The study included 48 GBM patients, comprising 38 (79.2%) males and 10 (20.8%) females. The median diagnosis age was 49.5 years (range 18-70). MGMT methylation was observed in 87.5% (42/48) of all cases. Patients with MGMT methylation undergoing radiotherapy or radiotherapy plus chemotherapy exhibited significantly improved median OS of 7.2 months (95% CI, 3.7-10.7; P < 0.001) and 16.9 months (95% CI, 15.9-17.9; P < 0.001), respectively, compared to those undergoing surgical resection only (OS: 2.2 months, 95% CI, 0.8-3.6).

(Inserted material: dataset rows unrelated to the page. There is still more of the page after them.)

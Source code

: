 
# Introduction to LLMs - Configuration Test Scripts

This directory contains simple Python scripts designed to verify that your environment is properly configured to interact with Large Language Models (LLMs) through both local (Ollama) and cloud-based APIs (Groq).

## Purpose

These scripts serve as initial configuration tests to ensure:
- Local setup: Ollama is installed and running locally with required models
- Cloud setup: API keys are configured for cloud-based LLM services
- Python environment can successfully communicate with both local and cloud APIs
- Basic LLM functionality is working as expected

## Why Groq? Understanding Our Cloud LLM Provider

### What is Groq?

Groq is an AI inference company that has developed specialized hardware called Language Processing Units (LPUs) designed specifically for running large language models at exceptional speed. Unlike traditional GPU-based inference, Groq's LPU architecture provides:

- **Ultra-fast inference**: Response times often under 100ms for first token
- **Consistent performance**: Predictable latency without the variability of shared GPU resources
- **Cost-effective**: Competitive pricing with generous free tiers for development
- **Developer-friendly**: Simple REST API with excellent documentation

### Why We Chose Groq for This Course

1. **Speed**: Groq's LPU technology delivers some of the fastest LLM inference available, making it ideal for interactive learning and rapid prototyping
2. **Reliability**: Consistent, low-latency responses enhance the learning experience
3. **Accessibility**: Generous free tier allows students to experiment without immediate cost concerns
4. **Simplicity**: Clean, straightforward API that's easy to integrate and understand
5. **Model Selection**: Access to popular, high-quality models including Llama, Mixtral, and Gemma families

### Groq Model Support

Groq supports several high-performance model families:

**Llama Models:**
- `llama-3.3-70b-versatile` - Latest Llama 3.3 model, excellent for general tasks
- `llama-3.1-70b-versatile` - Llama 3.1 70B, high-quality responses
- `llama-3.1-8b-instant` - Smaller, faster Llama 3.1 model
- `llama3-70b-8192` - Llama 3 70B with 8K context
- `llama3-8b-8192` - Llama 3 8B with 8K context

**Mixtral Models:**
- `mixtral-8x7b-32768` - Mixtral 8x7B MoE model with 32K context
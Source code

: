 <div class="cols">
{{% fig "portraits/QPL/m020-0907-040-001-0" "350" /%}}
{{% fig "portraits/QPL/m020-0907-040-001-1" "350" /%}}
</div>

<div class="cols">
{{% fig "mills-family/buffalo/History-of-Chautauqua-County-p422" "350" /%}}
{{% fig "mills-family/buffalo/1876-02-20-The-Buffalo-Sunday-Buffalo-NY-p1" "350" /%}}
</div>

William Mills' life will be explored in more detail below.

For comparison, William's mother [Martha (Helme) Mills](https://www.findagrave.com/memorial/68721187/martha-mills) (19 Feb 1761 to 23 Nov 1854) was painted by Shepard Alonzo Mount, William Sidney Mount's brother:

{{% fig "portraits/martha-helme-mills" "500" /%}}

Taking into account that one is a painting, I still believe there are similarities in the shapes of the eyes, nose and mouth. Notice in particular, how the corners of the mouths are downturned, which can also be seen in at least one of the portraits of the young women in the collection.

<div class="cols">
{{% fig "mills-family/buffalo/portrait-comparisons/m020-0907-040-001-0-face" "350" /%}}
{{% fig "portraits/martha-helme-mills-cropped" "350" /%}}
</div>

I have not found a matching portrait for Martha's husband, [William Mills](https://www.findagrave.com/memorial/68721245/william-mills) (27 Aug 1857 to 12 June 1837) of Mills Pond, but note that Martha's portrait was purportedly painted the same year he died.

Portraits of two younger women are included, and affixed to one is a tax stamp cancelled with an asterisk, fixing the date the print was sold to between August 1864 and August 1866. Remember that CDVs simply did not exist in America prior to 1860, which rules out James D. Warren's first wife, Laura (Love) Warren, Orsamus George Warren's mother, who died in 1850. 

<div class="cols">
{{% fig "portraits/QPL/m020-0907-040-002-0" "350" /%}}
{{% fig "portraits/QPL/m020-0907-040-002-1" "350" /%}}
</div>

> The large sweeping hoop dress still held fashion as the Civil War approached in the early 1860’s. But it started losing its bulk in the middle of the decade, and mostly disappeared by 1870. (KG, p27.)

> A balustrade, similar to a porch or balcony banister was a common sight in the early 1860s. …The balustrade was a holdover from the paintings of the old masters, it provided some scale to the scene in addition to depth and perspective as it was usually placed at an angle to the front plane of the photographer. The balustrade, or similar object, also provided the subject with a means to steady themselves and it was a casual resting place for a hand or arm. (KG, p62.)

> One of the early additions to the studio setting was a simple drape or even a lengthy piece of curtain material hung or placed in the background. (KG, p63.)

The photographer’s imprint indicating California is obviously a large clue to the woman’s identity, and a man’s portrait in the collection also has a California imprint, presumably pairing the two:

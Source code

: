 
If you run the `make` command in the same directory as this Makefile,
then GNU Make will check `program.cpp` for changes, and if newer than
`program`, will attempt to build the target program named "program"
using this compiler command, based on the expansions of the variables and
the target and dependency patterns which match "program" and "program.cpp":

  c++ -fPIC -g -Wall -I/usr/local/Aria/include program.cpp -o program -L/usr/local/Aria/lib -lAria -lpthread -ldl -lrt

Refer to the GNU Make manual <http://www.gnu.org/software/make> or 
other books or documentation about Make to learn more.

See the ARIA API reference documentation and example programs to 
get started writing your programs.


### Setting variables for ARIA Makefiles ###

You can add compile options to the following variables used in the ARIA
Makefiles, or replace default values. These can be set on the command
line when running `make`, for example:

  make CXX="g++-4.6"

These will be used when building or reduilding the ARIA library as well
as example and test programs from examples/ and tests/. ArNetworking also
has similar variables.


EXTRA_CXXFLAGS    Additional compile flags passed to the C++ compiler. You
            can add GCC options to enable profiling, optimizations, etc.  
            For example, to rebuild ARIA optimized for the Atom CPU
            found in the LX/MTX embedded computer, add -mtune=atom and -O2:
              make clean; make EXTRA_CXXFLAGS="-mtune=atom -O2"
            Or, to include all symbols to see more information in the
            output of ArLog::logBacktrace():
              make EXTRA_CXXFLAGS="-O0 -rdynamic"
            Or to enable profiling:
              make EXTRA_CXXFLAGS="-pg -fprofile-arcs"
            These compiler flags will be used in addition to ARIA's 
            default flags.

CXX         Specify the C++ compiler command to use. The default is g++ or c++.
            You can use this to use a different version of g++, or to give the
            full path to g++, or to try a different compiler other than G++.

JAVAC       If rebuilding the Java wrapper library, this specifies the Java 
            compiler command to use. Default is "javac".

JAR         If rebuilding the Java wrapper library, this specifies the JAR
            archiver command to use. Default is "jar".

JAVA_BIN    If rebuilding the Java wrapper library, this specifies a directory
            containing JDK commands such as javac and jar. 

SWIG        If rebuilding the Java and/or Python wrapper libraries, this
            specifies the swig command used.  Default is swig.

This is the first comprehensive study highlighting a predominance of MGMT methylation in Pakistani GBM patients. Furthermore, our findings underscore the association of MGMT methylation with improved OS across diverse treatment modalities. Larger studies are imperative to validate our findings for better management of Pakistani GBM patients.
多形性胶质母细胞瘤(GBM)是神经上皮肿瘤中最常见的亚组,其总体生存(OS)较差。几项研究将 O6-甲基鸟嘌呤-DNA-甲基转移酶(MGMT)启动子甲基化与 GBM 患者的 OS 联系起来。然而,MGMT 甲基化频率在地理上和种族上存在差异,南亚人群,包括巴基斯坦的数据有限。本研究旨在分析巴基斯坦 GBM 患者的 MGMT 启动子甲基化。
回顾性选择连续诊断为≥18 岁、无先前化疗或放疗史的原发性 GBM 患者。从福尔马林固定石蜡包埋组织中分离 DNA。使用甲基化特异性 PCR 分析 MGMT 启动子甲基化。使用 Fisher's exact/Chi-squared 检验评估临床、病理和治疗数据。使用 SPSS 27.0.1 中的 Kaplan-Meier 分析计算 OS。
该研究纳入了 48 名 GBM 患者,其中 38 名(79.2%)为男性,10 名(20.8%)为女性。中位诊断年龄为 49.5 岁(范围 18-70 岁)。所有病例中观察到 87.5%(42/48)的 MGMT 甲基化。接受放疗或放疗加化疗的 MGMT 甲基化患者中位 OS 分别显著提高至 7.2 个月(95%CI,3.7-10.7;P<0.001)和 16.9 个月(95%CI,15.9-17.9;P<0.001),而仅接受手术切除的患者 OS 为 2.2 个月(95%CI,0.8-3.6)。
这是第一项强调巴基斯坦 GBM 患者中 MGMT 甲基化占主导地位的综合研究。此外,我们的研究结果强调了 MGMT 甲基化与不同治疗方式下 OS 改善的相关性。更大规模的研究对于验证我们的发现以更好地管理巴基斯坦 GBM 患者至关重要。